1. Absolute Uncertainty: The actual range of the error (e.g., \(\pm 0.1 cm\)).
2. Percentage Uncertainty: The error as a percentage of the total measurement.

Formula: \(Percentage\ Uncertainty = \frac{Absolute\ Uncertainty}{Measured\ Value} \times 100\%\)

Combining Uncertainties (The Golden Rules)

When you use measurements in a calculation, the "doubt" grows. Here is how to handle it:
• Adding or Subtracting: Add the Absolute uncertainties.
• Multiplying or Dividing: Add the Percentage uncertainties.
• Raising to a Power: Multiply the Percentage uncertainty by the power.
Example: If you square a value (\(x^2\)), you double the percentage uncertainty.

Common Mistake to Avoid!

When subtracting two lengths (e.g., \(L_2 - L_1\)), students often subtract the uncertainties too. Don't do this! Subtraction makes the measurement smaller, but it makes the "doubt" bigger. Always add the absolute uncertainties when subtracting values.

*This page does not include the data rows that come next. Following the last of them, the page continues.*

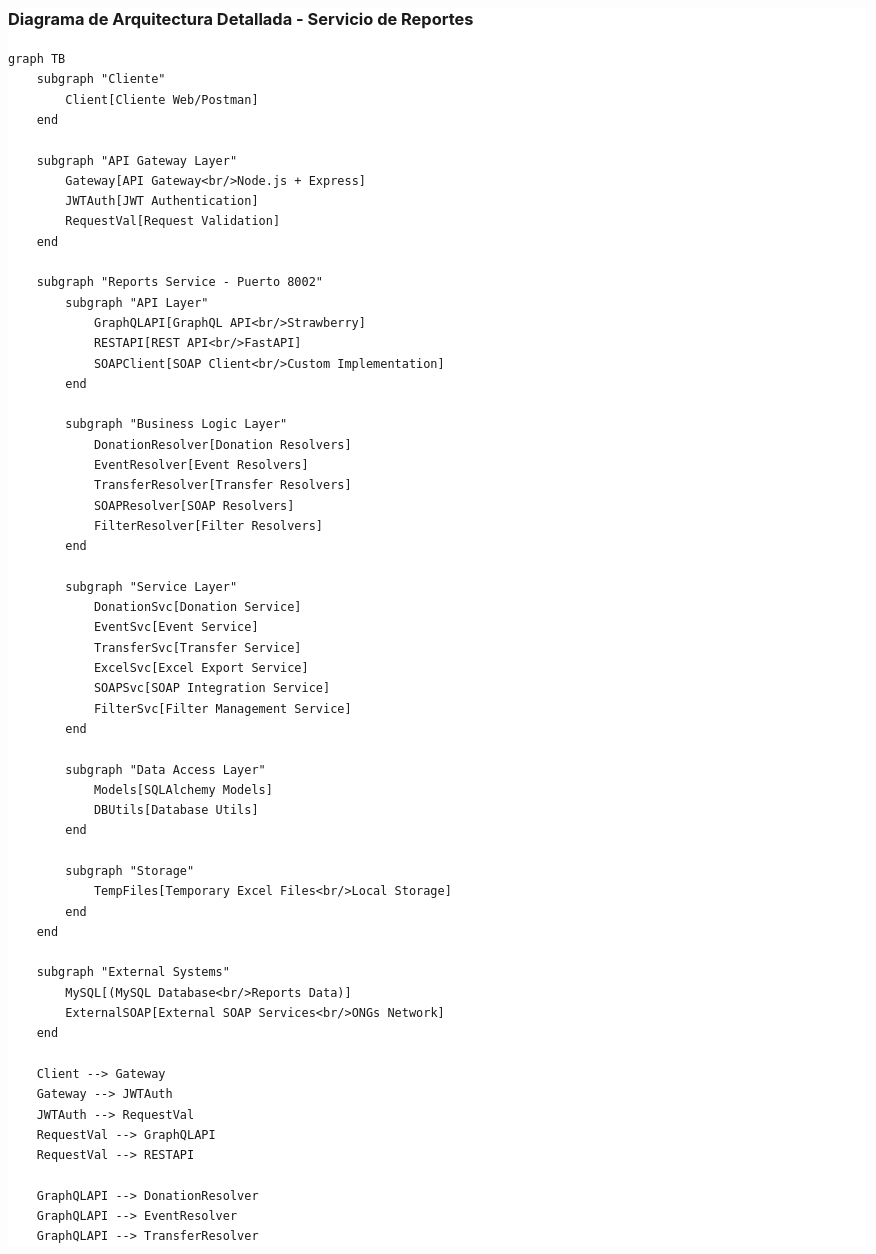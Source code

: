 ### Diagrama de Arquitectura Detallada - Servicio de Reportes

```mermaid
graph TB
    subgraph "Cliente"
        Client[Cliente Web/Postman]
    end
    
    subgraph "API Gateway Layer"
        Gateway[API Gateway<br/>Node.js + Express]
        JWTAuth[JWT Authentication]
        RequestVal[Request Validation]
    end
    
    subgraph "Reports Service - Puerto 8002"
        subgraph "API Layer"
            GraphQLAPI[GraphQL API<br/>Strawberry]
            RESTAPI[REST API<br/>FastAPI]
            SOAPClient[SOAP Client<br/>Custom Implementation]
        end
        
        subgraph "Business Logic Layer"
            DonationResolver[Donation Resolvers]
            EventResolver[Event Resolvers]
            TransferResolver[Transfer Resolvers]
            SOAPResolver[SOAP Resolvers]
            FilterResolver[Filter Resolvers]
        end
        
        subgraph "Service Layer"
            DonationSvc[Donation Service]
            EventSvc[Event Service]
            TransferSvc[Transfer Service]
            ExcelSvc[Excel Export Service]
            SOAPSvc[SOAP Integration Service]
            FilterSvc[Filter Management Service]
        end
        
        subgraph "Data Access Layer"
            Models[SQLAlchemy Models]
            DBUtils[Database Utils]
        end
        
        subgraph "Storage"
            TempFiles[Temporary Excel Files<br/>Local Storage]
        end
    end
    
    subgraph "External Systems"
        MySQL[(MySQL Database<br/>Reports Data)]
        ExternalSOAP[External SOAP Services<br/>ONGs Network]
    end
    
    Client --> Gateway
    Gateway --> JWTAuth
    JWTAuth --> RequestVal
    RequestVal --> GraphQLAPI
    RequestVal --> RESTAPI
    
    GraphQLAPI --> DonationResolver
    GraphQLAPI --> EventResolver
    GraphQLAPI --> TransferResolver
```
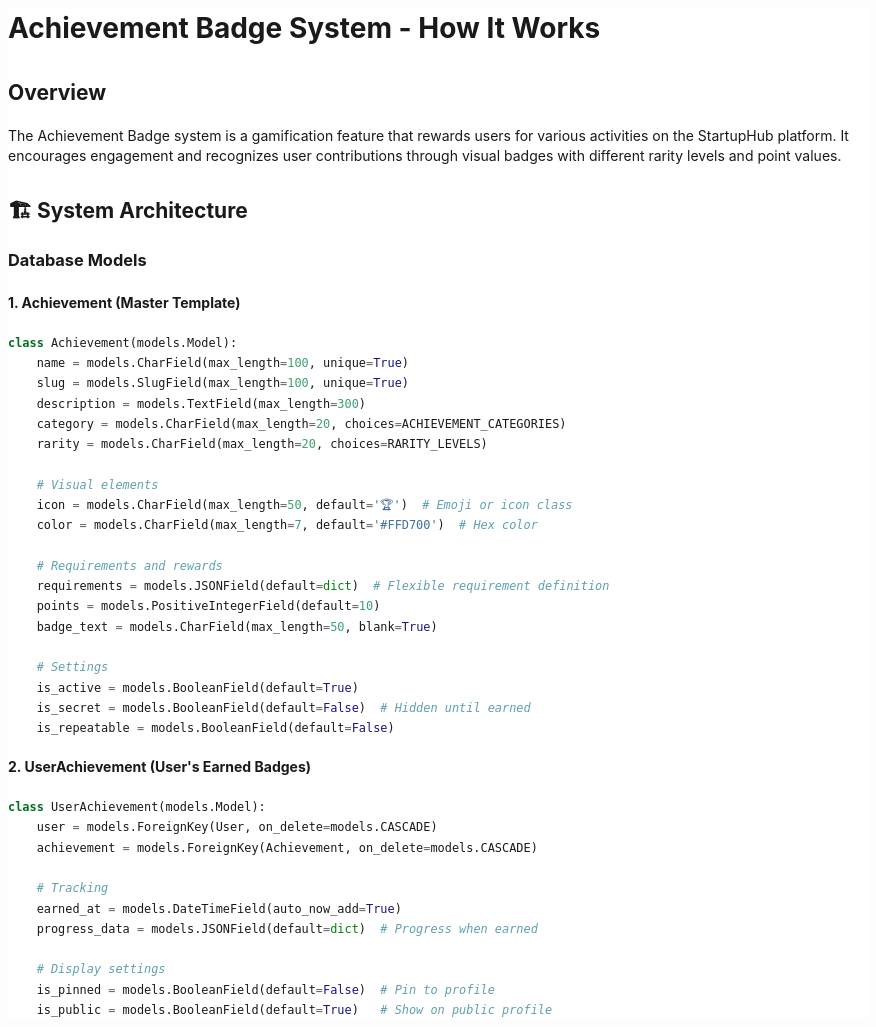 # Achievement Badge System - How It Works

## Overview
The Achievement Badge system is a gamification feature that rewards users for various activities on the StartupHub platform. It encourages engagement and recognizes user contributions through visual badges with different rarity levels and point values.

## 🏗️ System Architecture

### Database Models

#### 1. Achievement (Master Template)
```python
class Achievement(models.Model):
    name = models.CharField(max_length=100, unique=True)
    slug = models.SlugField(max_length=100, unique=True)
    description = models.TextField(max_length=300)
    category = models.CharField(max_length=20, choices=ACHIEVEMENT_CATEGORIES)
    rarity = models.CharField(max_length=20, choices=RARITY_LEVELS)
    
    # Visual elements
    icon = models.CharField(max_length=50, default='🏆')  # Emoji or icon class
    color = models.CharField(max_length=7, default='#FFD700')  # Hex color
    
    # Requirements and rewards
    requirements = models.JSONField(default=dict)  # Flexible requirement definition
    points = models.PositiveIntegerField(default=10)
    badge_text = models.CharField(max_length=50, blank=True)
    
    # Settings
    is_active = models.BooleanField(default=True)
    is_secret = models.BooleanField(default=False)  # Hidden until earned
    is_repeatable = models.BooleanField(default=False)
```

#### 2. UserAchievement (User's Earned Badges)
```python
class UserAchievement(models.Model):
    user = models.ForeignKey(User, on_delete=models.CASCADE)
    achievement = models.ForeignKey(Achievement, on_delete=models.CASCADE)
    
    # Tracking
    earned_at = models.DateTimeField(auto_now_add=True)
    progress_data = models.JSONField(default=dict)  # Progress when earned
    
    # Display settings
    is_pinned = models.BooleanField(default=False)  # Pin to profile
    is_public = models.BooleanField(default=True)   # Show on public profile
```
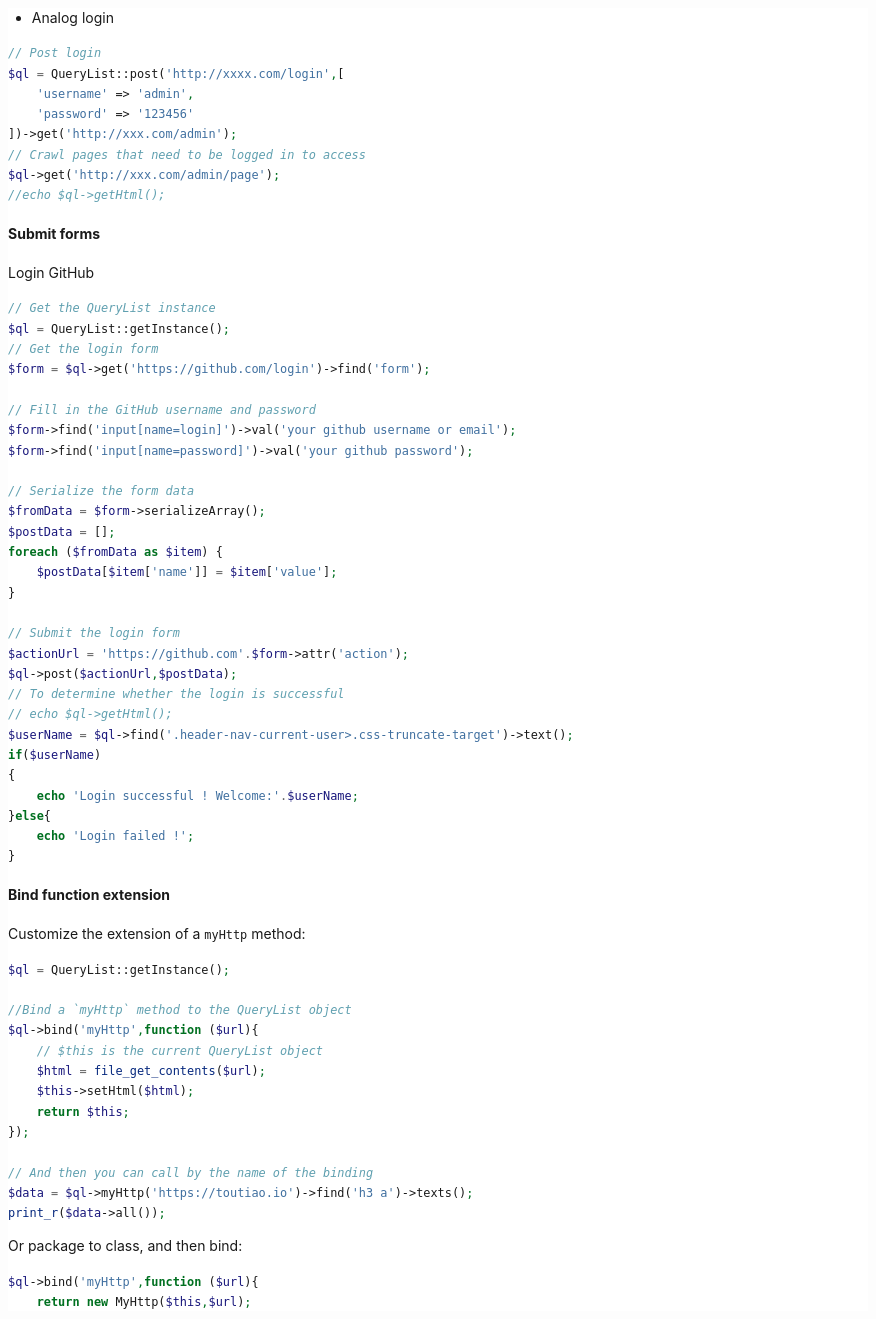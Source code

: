 - Analog login
```php
// Post login
$ql = QueryList::post('http://xxxx.com/login',[
    'username' => 'admin',
    'password' => '123456'
])->get('http://xxx.com/admin');
// Crawl pages that need to be logged in to access
$ql->get('http://xxx.com/admin/page');
//echo $ql->getHtml();
```

#### Submit forms
Login GitHub
```php
// Get the QueryList instance
$ql = QueryList::getInstance();
// Get the login form
$form = $ql->get('https://github.com/login')->find('form');

// Fill in the GitHub username and password
$form->find('input[name=login]')->val('your github username or email');
$form->find('input[name=password]')->val('your github password');

// Serialize the form data
$fromData = $form->serializeArray();
$postData = [];
foreach ($fromData as $item) {
    $postData[$item['name']] = $item['value'];
}

// Submit the login form
$actionUrl = 'https://github.com'.$form->attr('action');
$ql->post($actionUrl,$postData);
// To determine whether the login is successful
// echo $ql->getHtml();
$userName = $ql->find('.header-nav-current-user>.css-truncate-target')->text();
if($userName)
{
    echo 'Login successful ! Welcome:'.$userName;
}else{
    echo 'Login failed !';
}
```
#### Bind function extension
Customize the extension of a `myHttp` method:
```php
$ql = QueryList::getInstance();

//Bind a `myHttp` method to the QueryList object
$ql->bind('myHttp',function ($url){
	// $this is the current QueryList object
    $html = file_get_contents($url);
    $this->setHtml($html);
    return $this;
});

// And then you can call by the name of the binding
$data = $ql->myHttp('https://toutiao.io')->find('h3 a')->texts();
print_r($data->all());
```
Or package to class, and then bind:
```php
$ql->bind('myHttp',function ($url){
    return new MyHttp($this,$url);
```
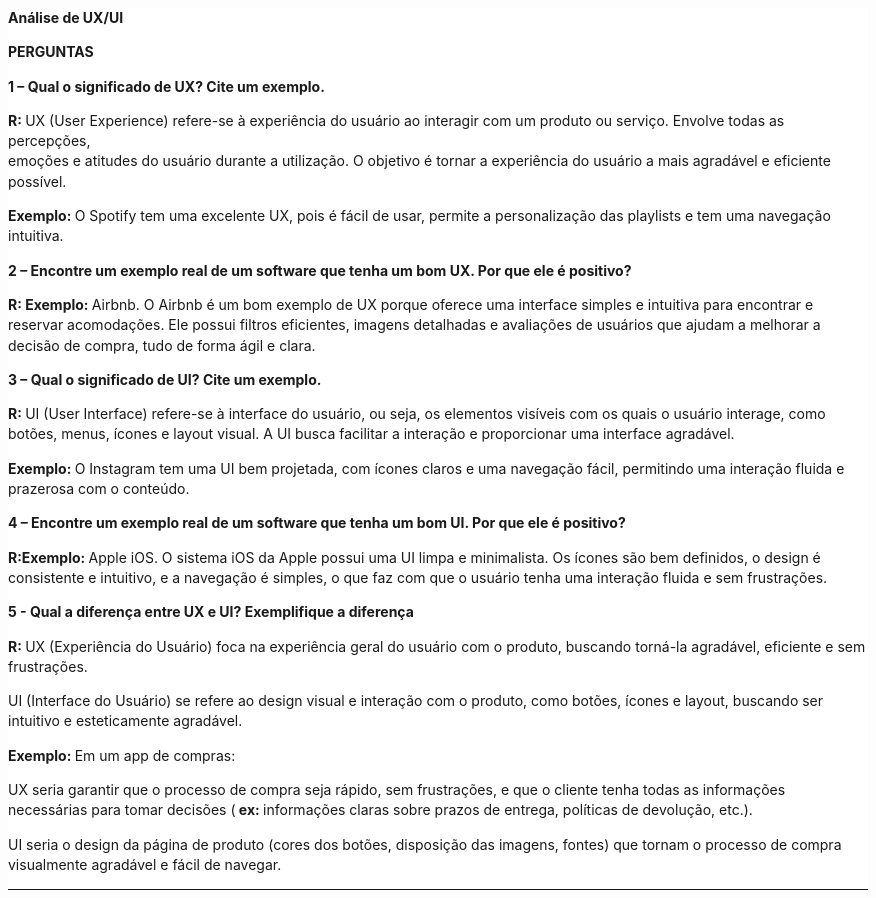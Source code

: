 <strong> Análise de UX/UI </strong>

<strong> PERGUNTAS </strong>

<strong> 1 – Qual o significado de UX? Cite um exemplo. </strong>

<strong> R: </strong> UX (User Experience) refere-se à experiência do usuário ao interagir com um produto ou serviço. Envolve todas as percepções,<br>
   emoções e atitudes do usuário durante a utilização. O objetivo é tornar a experiência do usuário a mais agradável e eficiente possível.
   
  <strong> Exemplo: </strong> O Spotify tem uma excelente UX, pois é fácil de usar, permite a personalização das playlists e tem uma navegação intuitiva.


<strong> 2 – Encontre um exemplo real de um software que tenha um bom UX. Por que ele é 
    positivo? </strong>

<strong> R: Exemplo: </strong> Airbnb. O Airbnb é um bom exemplo de UX porque oferece uma interface simples e intuitiva para encontrar e reservar acomodações.
   Ele possui filtros eficientes, imagens detalhadas e avaliações de usuários que ajudam a melhorar a decisão de compra, tudo de forma ágil e clara.


<strong> 3 – Qual o significado de UI? Cite um exemplo. </strong>

<strong> R: </strong> UI (User Interface) refere-se à interface do usuário, ou seja, os elementos visíveis com os quais o usuário interage, como botões,
   menus, ícones e layout visual. A UI busca facilitar a interação e proporcionar uma interface agradável.
  
   <strong> Exemplo: </strong> O Instagram tem uma UI bem projetada, com ícones claros e uma navegação fácil, permitindo uma interação fluida e prazerosa com o conteúdo.


<strong> 4 – Encontre um exemplo real de um software que tenha um bom UI. Por que ele é 
    positivo? </strong>

  <strong> R:Exemplo: </strong> Apple iOS. O sistema iOS da Apple possui uma UI limpa e minimalista. Os ícones são bem definidos,
       o design é consistente e intuitivo, e a navegação é simples, o que faz com que o usuário tenha uma interação fluida e sem frustrações.


<strong> 5 - Qual a diferença entre UX e UI? Exemplifique a diferença </strong>

 <strong> R: </strong> UX (Experiência do Usuário) foca na experiência geral do usuário com o produto, buscando torná-la agradável, eficiente e sem frustrações. 

UI (Interface do Usuário) se refere ao design visual e interação com o produto, como botões, ícones e layout, buscando ser intuitivo e esteticamente agradável. 

   <strong> Exemplo: </strong> Em um app de compras: 

UX seria garantir que o processo de compra seja rápido, sem frustrações, e que o cliente tenha todas as informações necessárias para tomar decisões
    (<strong> ex: </strong> informações claras sobre prazos de entrega, políticas de devolução, etc.). 

UI seria o design da página de produto (cores dos botões, disposição das imagens, fontes) que tornam o processo de compra visualmente agradável e fácil de navegar.
<hr>
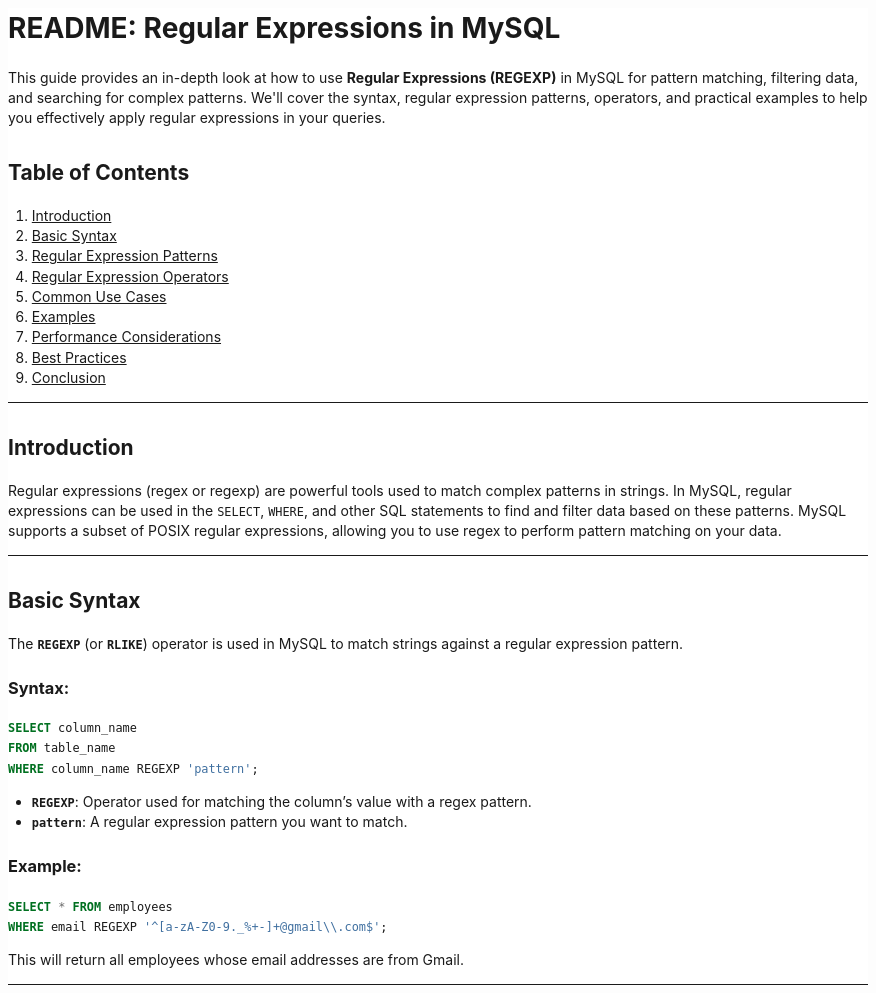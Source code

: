 # README: Regular Expressions in MySQL

This guide provides an in-depth look at how to use **Regular Expressions (REGEXP)** in MySQL for pattern matching, filtering data, and searching for complex patterns. We'll cover the syntax, regular expression patterns, operators, and practical examples to help you effectively apply regular expressions in your queries.

## Table of Contents
1. [Introduction](#introduction)
2. [Basic Syntax](#basic-syntax)
3. [Regular Expression Patterns](#regular-expression-patterns)
4. [Regular Expression Operators](#regular-expression-operators)
5. [Common Use Cases](#common-use-cases)
6. [Examples](#examples)
7. [Performance Considerations](#performance-considerations)
8. [Best Practices](#best-practices)
9. [Conclusion](#conclusion)

---

## Introduction

Regular expressions (regex or regexp) are powerful tools used to match complex patterns in strings. In MySQL, regular expressions can be used in the `SELECT`, `WHERE`, and other SQL statements to find and filter data based on these patterns. MySQL supports a subset of POSIX regular expressions, allowing you to use regex to perform pattern matching on your data.

---

## Basic Syntax

The **`REGEXP`** (or **`RLIKE`**) operator is used in MySQL to match strings against a regular expression pattern.

### Syntax:
```sql
SELECT column_name
FROM table_name
WHERE column_name REGEXP 'pattern';
```

- **`REGEXP`**: Operator used for matching the column’s value with a regex pattern.
- **`pattern`**: A regular expression pattern you want to match.

### Example:
```sql
SELECT * FROM employees
WHERE email REGEXP '^[a-zA-Z0-9._%+-]+@gmail\\.com$';
```
This will return all employees whose email addresses are from Gmail.

---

5. Analysing Data on Graphs

Graphs are the best way to see patterns in your data. In the OCR specification, you need to know how to use them to find uncertainties.

Error Bars

These are little "I" shaped bars drawn on each data point. The top of the bar shows the maximum possible value, and the bottom shows the minimum.

Line of Best Fit vs. Worst Acceptable Line

To find the uncertainty in a gradient (slope):
1. Draw a Line of Best Fit (the one that goes through the middle of all points).
2. Draw a Worst Acceptable Line (the steepest or shallowest line that still passes through all your error bars).
3. The uncertainty in the gradient is the difference between the gradients of these two lines.

Percentage Difference

Often, you’ll compare your experimental result to a "textbook" value.
\(Percentage\ Difference = \frac{|Your\ Value - True\ Value|}{True\ Value} \times 100\%\)

Encouraging Phrase: If your percentage difference is smaller than your percentage uncertainty, congratulations! Your result is considered accurate within the limits of your measurement.

Key Takeaway: Graphs help us visualize the "spread" of our data. Use the "Worst Acceptable Line" method to see how much you can trust your calculated gradient.

Final Quick Review Box

• Base Units: kg, m, s, A, K, mol.
• Accuracy: Close to target. Precision: Close together.
• Random Error: Use averages. Systematic Error: Check equipment.
• Multiplication/Division: Always add percentage uncertainties.
• Homogeneity: Units must be the same on both sides of an equation.